Despite our doubts, we continued on through the gray streets, stepping over broken car parts, and came upon a wrought-iron gate with a sign across the top that said: “De Ceuvel”. The café we were looking for was of the same name, so we figured this was the light at the end of the tunnel.

Upon passing through the gate, however, we were pretty sure we walked right into the heart of Amsterdam’s finest dump. There wasn’t garbage everywhere exactly, but there was tons of scrap metal, pieces of wood, and a suspicious amount of broken canoes. A bit further down on our left, we noticed a shoddy-looking wooden building that said “Ceuvel Café”. Our relief was met with an equal amount of anxiousness, because it was not at all what we had pictured. Why is there a café in the middle of this run-down area? Is this really where we want to be eating? Even though it seemed questionable, we figured that we should give this place a shot since we’d already made it this far. So with hesitant steps, we walked up the homemade stairs to open the rickety wooden door.




Relief swept over us as we were greeted by a friendly young Dutch woman with a brightly patterned jacket, standing behind a stylish, clean, and vintage bar.
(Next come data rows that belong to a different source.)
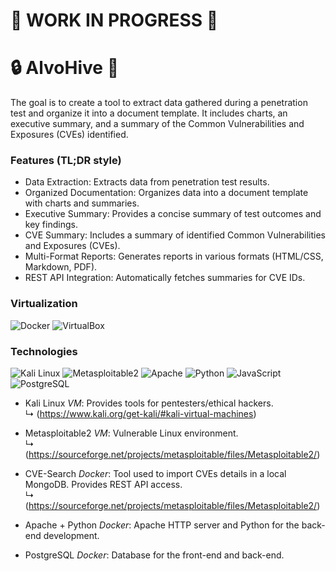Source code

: # **:construction: WORK IN PROGRESS :construction:**

# :lock: AlvoHive :honey_pot:

The goal is to create a tool to extract data gathered during a penetration test and organize it into a document template. It includes  charts, an executive summary, and a summary of the Common Vulnerabilities and Exposures (CVEs) identified.

### Features (TL;DR style)
- Data Extraction: Extracts data from penetration test results.
- Organized Documentation: Organizes data into a document template with charts and summaries.
- Executive Summary: Provides a concise summary of test outcomes and key findings.
- CVE Summary: Includes a summary of identified Common Vulnerabilities and Exposures (CVEs).
- Multi-Format Reports: Generates reports in various formats (HTML/CSS, Markdown, PDF).
- REST API Integration: Automatically fetches summaries for CVE IDs.

### Virtualization

![Docker](https://img.shields.io/badge/docker-0091EA?style=for-the-badge&logo=docker&logoColor=white)
![VirtualBox](https://img.shields.io/badge/virtualbox-183A61?style=for-the-badge&logo=virtualbox&logoColor=white)

### Technologies
![Kali Linux](https://img.shields.io/badge/kali%20linux-557C94?style=for-the-badge&logo=kalilinux&logoColor=white)
![Metasploitable2](https://img.shields.io/badge/metasploitable2-0091EA?style=for-the-badge&logo=metasploit&logoColor=white)
![Apache](https://img.shields.io/badge/apache-D22128?style=for-the-badge&logo=apache&logoColor=white)
![Python](https://img.shields.io/badge/python-3776AB?style=for-the-badge&logo=python&logoColor=white)
![JavaScript](https://img.shields.io/badge/javascript-F7DF1E?style=for-the-badge&logo=javascript&logoColor=white)
![PostgreSQL](https://img.shields.io/badge/postgresql-316192?style=for-the-badge&logo=postgresql&logoColor=white)

- Kali Linux *VM*: Provides tools for pentesters/ethical hackers.\
    &#x21B3; (https://www.kali.org/get-kali/#kali-virtual-machines)

- Metasploitable2 *VM*: Vulnerable Linux environment.\
    &#x21B3; (https://sourceforge.net/projects/metasploitable/files/Metasploitable2/)

- CVE-Search *Docker*:  Tool used to import CVEs details in a local MongoDB. Provides REST API access.\
    &#x21B3; (https://sourceforge.net/projects/metasploitable/files/Metasploitable2/)

- Apache + Python *Docker*: Apache HTTP server and Python for the back-end development.

- PostgreSQL *Docker*: Database for the front-end and back-end.



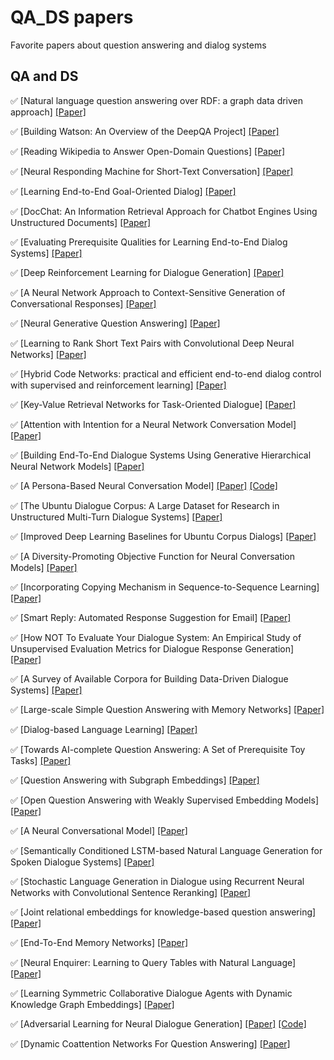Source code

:# QA_DS papers
Favorite papers about question answering and dialog systems

## QA and DS
:white_check_mark: [Natural language question answering over RDF: a graph data driven approach] [[Paper]](https://pdfs.semanticscholar.org/cb4d/277a51da6894fe5143013978567ef5f805c8.pdf)

:white_check_mark: [Building Watson: An Overview of the DeepQA Project] [[Paper]](https://www.aaai.org/ojs/index.php/aimagazine/article/view/2303/2165)

:white_check_mark: [Reading Wikipedia to Answer Open-Domain Questions] [[Paper]](https://arxiv.org/pdf/1704.00051.pdf)

:white_check_mark: [Neural Responding Machine for Short-Text Conversation] [[Paper]](https://arxiv.org/pdf/1503.02364.pdf)

:white_check_mark: [Learning End-to-End Goal-Oriented Dialog] [[Paper]](https://arxiv.org/pdf/1503.02364.pdf)

:white_check_mark: [DocChat: An Information Retrieval Approach for Chatbot Engines Using Unstructured Documents] [[Paper]](http://aclweb.org/anthology/P16-1049)

:white_check_mark: [Evaluating Prerequisite Qualities for Learning End-to-End Dialog Systems] [[Paper]](https://arxiv.org/pdf/1511.06931.pdf)

:white_check_mark: [Deep Reinforcement Learning for Dialogue Generation] [[Paper]](https://arxiv.org/pdf/1606.01541.pdf)

:white_check_mark: [A Neural Network Approach to Context-Sensitive Generation of Conversational Responses] [[Paper]](https://arxiv.org/pdf/1506.06714.pdf)

:white_check_mark: [Neural Generative Question Answering] [[Paper]](https://arxiv.org/pdf/1512.01337.pdf)

:white_check_mark: [Learning to Rank Short Text Pairs with Convolutional Deep Neural Networks] [[Paper]](https://pdfs.semanticscholar.org/73d8/26d4c2363701b88e3e234fe3b8756c0f9671.pdf)

:white_check_mark: [Hybrid Code Networks: practical and efficient end-to-end dialog control with supervised and reinforcement learning] [[Paper]](https://arxiv.org/pdf/1702.03274.pdf)

:white_check_mark: [Key-Value Retrieval Networks for Task-Oriented Dialogue] [[Paper]](https://arxiv.org/pdf/1705.05414.pdf)

:white_check_mark: [Attention with Intention for a Neural Network Conversation Model] [[Paper]](https://arxiv.org/pdf/1510.08565.pdf)

:white_check_mark: [Building End-To-End Dialogue Systems Using Generative Hierarchical Neural Network Models] [[Paper]](https://arxiv.org/pdf/1507.04808.pdf)

:white_check_mark: [A Persona-Based Neural Conversation Model] [[Paper]](https://arxiv.org/pdf/1603.06155.pdf) [[Code]](https://github.com/jiweil/Neural-Dialogue-Generation)

:white_check_mark: [The Ubuntu Dialogue Corpus: A Large Dataset for Research in Unstructured Multi-Turn Dialogue Systems] [[Paper]](https://arxiv.org/pdf/1506.08909.pdf)

:white_check_mark: [Improved Deep Learning Baselines for Ubuntu Corpus Dialogs] [[Paper]](https://arxiv.org/pdf/1510.03753.pdf)

:white_check_mark: [A Diversity-Promoting Objective Function for Neural Conversation Models] [[Paper]](https://arxiv.org/pdf/1510.03055.pdf)

:white_check_mark: [Incorporating Copying Mechanism in Sequence-to-Sequence Learning] [[Paper]](https://arxiv.org/pdf/1603.06393.pdf)

:white_check_mark: [Smart Reply: Automated Response Suggestion for Email] [[Paper]](https://arxiv.org/pdf/1606.04870.pdf)

:white_check_mark: [How NOT To Evaluate Your Dialogue System: An Empirical Study of Unsupervised Evaluation Metrics for Dialogue Response Generation] [[Paper]](https://arxiv.org/pdf/1603.08023.pdf)

:white_check_mark: [A Survey of Available Corpora for Building Data-Driven Dialogue Systems] [[Paper]](https://arxiv.org/pdf/1512.05742.pdf)

:white_check_mark: [Large-scale Simple Question Answering with Memory Networks] [[Paper]](https://arxiv.org/pdf/1506.02075.pdf)

:white_check_mark: [Dialog-based Language Learning] [[Paper]](https://arxiv.org/pdf/1604.06045.pdf)

:white_check_mark: [Towards AI-complete Question Answering: A Set of Prerequisite Toy Tasks] [[Paper]](https://arxiv.org/pdf/1502.05698.pdf)

:white_check_mark: [Question Answering with Subgraph Embeddings] [[Paper]](https://arxiv.org/pdf/1406.3676.pdf)

:white_check_mark: [Open Question Answering with Weakly Supervised Embedding Models] [[Paper]](https://arxiv.org/pdf/1404.4326.pdf)

:white_check_mark: [A Neural Conversational Model] [[Paper]](https://arxiv.org/pdf/1506.05869.pdf)

:white_check_mark: [Semantically Conditioned LSTM-based Natural Language Generation for Spoken Dialogue Systems] [[Paper]](https://arxiv.org/pdf/1508.01745.pdf)

:white_check_mark: [Stochastic Language Generation in Dialogue using Recurrent Neural Networks with Convolutional Sentence Reranking] [[Paper]](http://aclweb.org/anthology/W15-4639)

:white_check_mark: [Joint relational embeddings for knowledge-based question answering] [[Paper]](https://pdfs.semanticscholar.org/eabb/8ddbd2b9cae7e2169d7f6681a5e7694ec088.pdf)

:white_check_mark: [End-To-End Memory Networks] [[Paper]](https://arxiv.org/pdf/1503.08895.pdf)

:white_check_mark: [Neural Enquirer: Learning to Query Tables with Natural Language] [[Paper]](https://arxiv.org/pdf/1512.00965.pdf)

:white_check_mark: [Learning Symmetric Collaborative Dialogue Agents with Dynamic Knowledge Graph Embeddings] [[Paper]](https://arxiv.org/pdf/1704.07130.pdf)

:white_check_mark: [Adversarial Learning for Neural Dialogue Generation] [[Paper]](https://arxiv.org/pdf/1701.06547) [[Code]](https://github.com/jiweil/Neural-Dialogue-Generation)

:white_check_mark: [Dynamic Coattention Networks For Question Answering] [[Paper]](https://arxiv.org/pdf/1611.01604.pdf)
She directed us to have a seat, and we picked a spot at a wooden table lit by a colorful homemade lamp, next to a comfy couch and wood-burning stove.

Looking around at other content customers, quirky decorations, and comfortable atmosphere, we took a minute to laugh at how ridiculous it felt to have gotten here. We never would have guessed a place like this would be in a spot like this. What a find.
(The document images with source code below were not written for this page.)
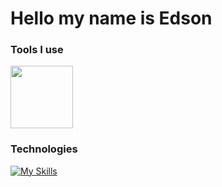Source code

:
# Hello my name is Edson

### Tools I use
<img heigh=100 width=100 src="https://discordjs.guide/meta-image.png"/>

###  Technologies
[![My Skills](https://skillicons.dev/icons?i=js,vscode,ts,html,css,yarn,npm)](https://skillicons.dev)
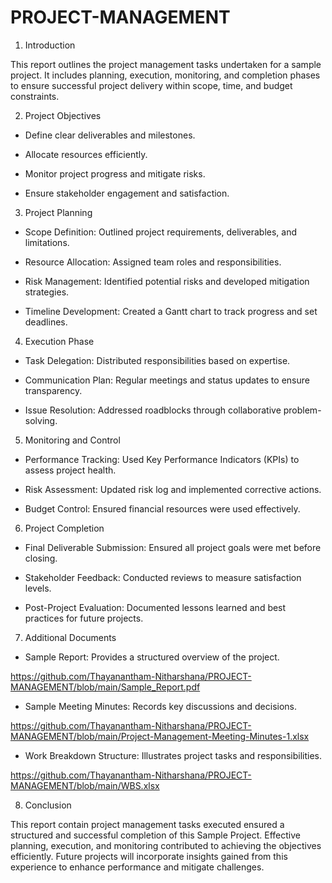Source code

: # PROJECT-MANAGEMENT
1. Introduction

This report outlines the project management tasks undertaken for a sample project. It includes planning, execution, monitoring, and completion phases to ensure successful project delivery within scope, time, and budget constraints.

2. Project Objectives

- Define clear deliverables and milestones.

- Allocate resources efficiently.

- Monitor project progress and mitigate risks.

- Ensure stakeholder engagement and satisfaction.

3. Project Planning

- Scope Definition: Outlined project requirements, deliverables, and limitations.

- Resource Allocation: Assigned team roles and responsibilities.

- Risk Management: Identified potential risks and developed mitigation strategies.

- Timeline Development: Created a Gantt chart to track progress and set deadlines.

4. Execution Phase

- Task Delegation: Distributed responsibilities based on expertise.

- Communication Plan: Regular meetings and status updates to ensure transparency.

- Issue Resolution: Addressed roadblocks through collaborative problem-solving.

5. Monitoring and Control

- Performance Tracking: Used Key Performance Indicators (KPIs) to assess project health.

- Risk Assessment: Updated risk log and implemented corrective actions.

- Budget Control: Ensured financial resources were used effectively.

6. Project Completion

- Final Deliverable Submission: Ensured all project goals were met before closing.

- Stakeholder Feedback: Conducted reviews to measure satisfaction levels.

- Post-Project Evaluation: Documented lessons learned and best practices for future projects.

7. Additional Documents

- Sample Report: Provides a structured overview of the project.

https://github.com/Thayanantham-Nitharshana/PROJECT-MANAGEMENT/blob/main/Sample_Report.pdf

- Sample Meeting Minutes: Records key discussions and decisions.

https://github.com/Thayanantham-Nitharshana/PROJECT-MANAGEMENT/blob/main/Project-Management-Meeting-Minutes-1.xlsx

- Work Breakdown Structure: Illustrates project tasks and responsibilities.
  
https://github.com/Thayanantham-Nitharshana/PROJECT-MANAGEMENT/blob/main/WBS.xlsx

8. Conclusion
   
This report contain project management tasks executed ensured a structured and successful completion of this Sample Project. Effective planning, execution, and monitoring contributed to achieving the objectives efficiently. Future projects will incorporate insights gained from this experience to enhance performance and mitigate challenges.
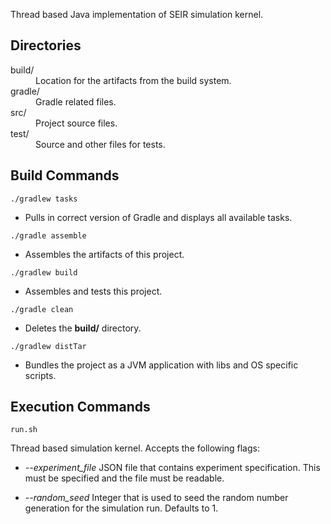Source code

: Thread based Java implementation of SEIR simulation kernel.
## Directories
<dl>
<dt>build/</dt>
<dd>Location for the artifacts from the build system.</dd>
<dt>gradle/</dt>
<dd>Gradle related files.</dd>
<dt>src/</dt>
<dd>Project source files.</dd>
<dt>test/</dt>
<dd>Source and other files for tests.</dd>
</dl>

## Build Commands
`./gradlew tasks`

- Pulls in correct version of Gradle and displays all available tasks.

`./gradle assemble`

- Assembles the artifacts of this project.

`./gradlew build`

- Assembles and tests this project.

`./gradle clean`
 - Deletes the **build/** directory.

`./gradlew distTar`

- Bundles the project as a JVM application with libs and OS specific scripts.

## Execution Commands
`run.sh`

Thread based simulation kernel. Accepts the following flags:

- *--experiment_file*
JSON file that contains experiment specification. This must be specified
and the file must be readable.

- *--random_seed*
Integer that is used to seed the random number generation for the
simulation run. Defaults to 1.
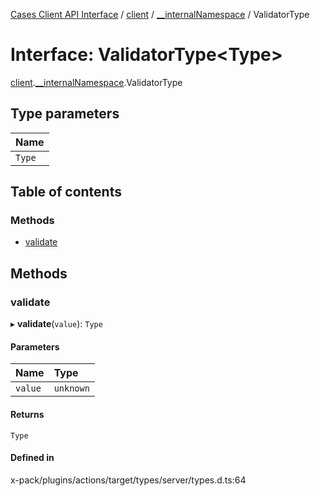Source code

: [Cases Client API Interface](../README.md) / [client](../modules/client.md) / [\_\_internalNamespace](../modules/client.__internalNamespace.md) / ValidatorType

# Interface: ValidatorType<Type\>

[client](../modules/client.md).[__internalNamespace](../modules/client.__internalNamespace.md).ValidatorType

## Type parameters

| Name |
| :------ |
| `Type` |

## Table of contents

### Methods

- [validate](client.__internalNamespace.ValidatorType.md#validate)

## Methods

### validate

▸ **validate**(`value`): `Type`

#### Parameters

| Name | Type |
| :------ | :------ |
| `value` | `unknown` |

#### Returns

`Type`

#### Defined in

x-pack/plugins/actions/target/types/server/types.d.ts:64
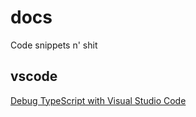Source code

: # docs
Code snippets n' shit

## vscode

[Debug TypeScript with Visual Studio Code](https://www.youtube.com/watch?v=H1lgYojMCaQ)
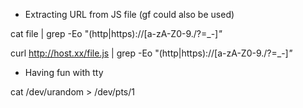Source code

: * Extracting URL from JS file (gf could also be used)

cat file | grep -Eo "(http|https)://[a-zA-Z0-9./?=_-]*"*

curl http://host.xx/file.js | grep -Eo "(http|https)://[a-zA-Z0-9./?=_-]*"* 

* Having fun with tty

cat /dev/urandom > /dev/pts/1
The server then came over to give us a menu in English, which outlined a bit of their story on how the café strives for delicious, healthy and affordable food that is good for the planet:

“We are on a quest to make our restaurant as sustainable as possible. We are building a ‘Blogas Boat’ to digest our kitchen waste into gas for cooking, and the urine nutrients are recaptured for the greenhouse on the roof! The café has been built completely with recycled materials, such as an 80-year-old bollard from the harbor of Amsterdam and a beach pavilion from the beach of Scheveningen. An architectural and upcycled delight from the ‘space componist’ Wouter Valkenier.”

“The pavilion is located on De Ceuvel, a former shipyard that has been transformed into a self-sustaining office park, with old house-boats moved onto the land and equipped with the most sustainable technologies. Plants grow between the houseboats to clean the contaminated soil. This location inspires the café to search for the most sustainable solutions!”
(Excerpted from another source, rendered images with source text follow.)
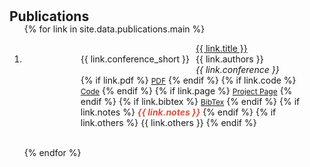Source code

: <h1 id="publications"></h1>

<h2 style="margin: 30px 0px -15px;">Publications</h2>

<div class="publications">
<ol class="bibliography">

{% for link in site.data.publications.main %}

<li>
<div class="pub-row">
  <!-- Adjusting the structure to bring badge next to the title -->
  <div class="col-sm-9" style="position: relative;padding-right: 15px;padding-left: 90px;">
    <div style="display: flex; align-items: center;"> <!-- Flex container for horizontal alignment -->
      <div style="margin-right: 10px;">
        <abbr class="badge">{{ link.conference_short }}</abbr> <!-- Badge next to the title -->
      </div>
      <div>
        <div class="title"><a href="{{ link.pdf }}">{{ link.title }}</a></div>
        <div class="author">{{ link.authors }}</div>
        <div class="periodical"><em>{{ link.conference }}</em></div>
      </div>
    </div>
    <div class="links">
      {% if link.pdf %} 
      <a href="{{ link.pdf }}" class="btn btn-sm z-depth-0" role="button" target="_blank" style="font-size:12px;">PDF</a>
      {% endif %}
      {% if link.code %} 
      <a href="{{ link.code }}" class="btn btn-sm z-depth-0" role="button" target="_blank" style="font-size:12px;">Code</a>
      {% endif %}
      {% if link.page %} 
      <a href="{{ link.page }}" class="btn btn-sm z-depth-0" role="button" target="_blank" style="font-size:12px;">Project Page</a>
      {% endif %}
      {% if link.bibtex %} 
      <a href="{{ link.bibtex }}" class="btn btn-sm z-depth-0" role="button" target="_blank" style="font-size:12px;">BibTex</a>
      {% endif %}
      {% if link.notes %} 
      <strong> <i style="color:#e74d3c">{{ link.notes }}</i></strong>
      {% endif %}
      {% if link.others %} 
      {{ link.others }}
      {% endif %}
    </div>
  </div>
</div>
</li>

<br>

{% endfor %}

</ol>
</div>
I knew that this place was going to have some sort of commitment to the environment, but I did not imagine it would be to this extent. What struck me the most was when I read that I could order the “Dumpster Dish,” which was “for those who wish to have a delicious but simple lunch or evening meal, whereby we save market vegetables from the dumpster!” I had never heard of anything like this but I absolutely loved it.

After getting over how much I was already swooning over this restaurant, I ordered hot Elderberry tea, for the sole reason that I had no idea that that was a thing. Then I decided on an inexpensive dish with a Dutch name (that I obviously couldn’t understand), but apparently the people at the table next to us were enjoying it, so I figured I’d give it a go.

The tea was exactly what I hoped it would be, warm and fresh and different. And the food did not disappoint. It came as an open-faced sandwich on soft multigrain bread, with some sort of cream sauce, fresh sprouts, thinly sliced cucumbers, and what I came to learn were “croquettes,” which had a crispy crust and a filling that reminded me of perfectly flavored mashed potatoes. I don’t really know what was actually in them but they were super delicious.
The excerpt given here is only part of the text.